Michel Foucault, yetmişlerin sonunda şunu söylüyordu: “Muhtemeldir ki bugün biz, siyasetin sonuna tanıklık ediyoruz.” Ütopyaların ve kapitalizme karşı sunulan radikal alternatiflerin tükenmesi karşısında Foucault, asıl meselenin kendimizle, özbenliğimizle yeni ilişki türleri ve tarzları geliştirmek olduğunu söylüyordu. Onun tespitine göre politik ilerlemeyi artık partiler, sendikalar, bürokrasi ve siyaset sağlayamıyordu. Foucault, politikanın giderek bireysel, ahlakî bir mesele hâline geldiği iddiasındaydı.

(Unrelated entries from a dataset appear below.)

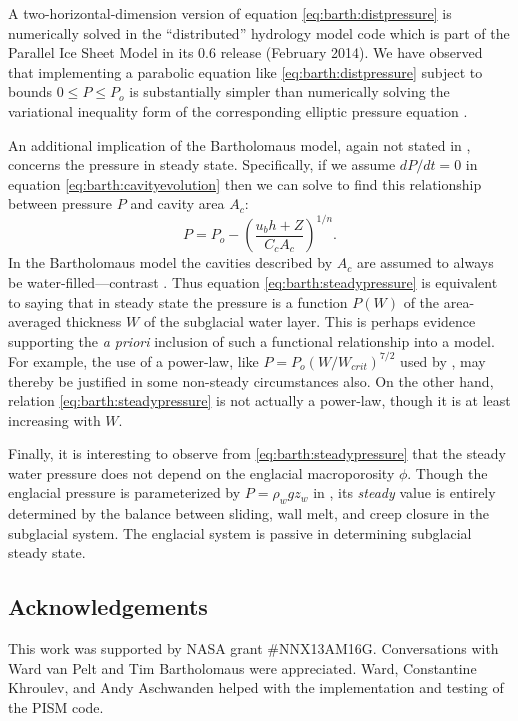 \documentclass[twocolumn,letterpaper]{igs}
\begin{document}
A two-horizontal-dimension version of equation \eqref{eq:barth:distpressure} is numerically solved in the ``distributed'' hydrology model code which is part of the Parallel Ice Sheet Model in its 0.6 release (February 2014).  We have observed that implementing a parabolic equation like \eqref{eq:barth:distpressure} subject to bounds $0 \le P \le P_o$ is substantially simpler than numerically solving the variational inequality form of the corresponding elliptic pressure equation \citep{Schoofetal2012}. 

An additional implication of the Bartholomaus model, again not stated in \cite{Bartholomausetal2011}, concerns the pressure in steady state.  Specifically, if we assume $dP/dt=0$ in equation \eqref{eq:barth:cavityevolution} then we can solve to find this relationship between pressure $P$ and cavity area $A_c$:
\begin{equation}
P = P_o - \left(\frac{u_b h + Z}{C_c A_c}\right)^{1/n}. \label{eq:barth:steadypressure}
\end{equation}
In the Bartholomaus model the cavities described by $A_c$ are assumed to always be water-filled---contrast \citep{Schoofetal2012}.  Thus equation \eqref{eq:barth:steadypressure} is equivalent to saying that in steady state the pressure is a function $P(W)$ of the area-averaged thickness $W$ of the subglacial water layer.  This is perhaps evidence supporting the \emph{a priori} inclusion of such a functional relationship into a model.  For example, the use of a power-law, like $P = P_o (W/W_{crit})^{7/2}$ used by \cite{FlowersClarke2002_theory}, may thereby be justified in some non-steady circumstances also.  On the other hand, relation \eqref{eq:barth:steadypressure} is not actually a power-law, though it is at least increasing with $W$.

Finally, it is interesting to observe from \eqref{eq:barth:steadypressure} that the steady water pressure does not depend on the englacial macroporosity $\phi$.  Though the englacial pressure is parameterized by $P=\rho_w g z_w$ in \cite{Bartholomausetal2011}, its \emph{steady} value is entirely determined by the balance between sliding, wall melt, and creep closure in the subglacial system.  The englacial system is passive in determining subglacial steady state.


\subsection*{Acknowledgements}  This work was supported by NASA grant \#NNX13AM16G.  Conversations with Ward van Pelt and Tim Bartholomaus were appreciated.  Ward, Constantine Khroulev, and Andy Aschwanden helped with the implementation and testing of the PISM code.



\end{document}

“Her şey politiktir, kişisel olan politiktir” diyen bu yeni politika tanımında benliğin, nefsin günümüz siyasetinin savaş sahası hâline geldiği üzerinde duruluyor. Foucault gibi birçok aydın, bu tanımın yapıldığı dönemde “devrim çağının sona erdiğini”, benliğin, kişinin kendi varlığının toplumsal değişime dair en popüler kavram hâline geldiği yeni bir dönemin başladığını iddia etti. Bu aydınlara göre kolektif “büyük anlatılar”ın çöküşüyle birlikte artık hep beraber içe dönüp bakmamız gerekiyordu. Altmışların sonundan itibaren politik değişim, nefsle mücadele, “içteki düşmanımıza” karşı mücadele olarak tanımlandı. Neticede herkes, “kendi içindeki faşist”le yüzleşmek zorundaydı.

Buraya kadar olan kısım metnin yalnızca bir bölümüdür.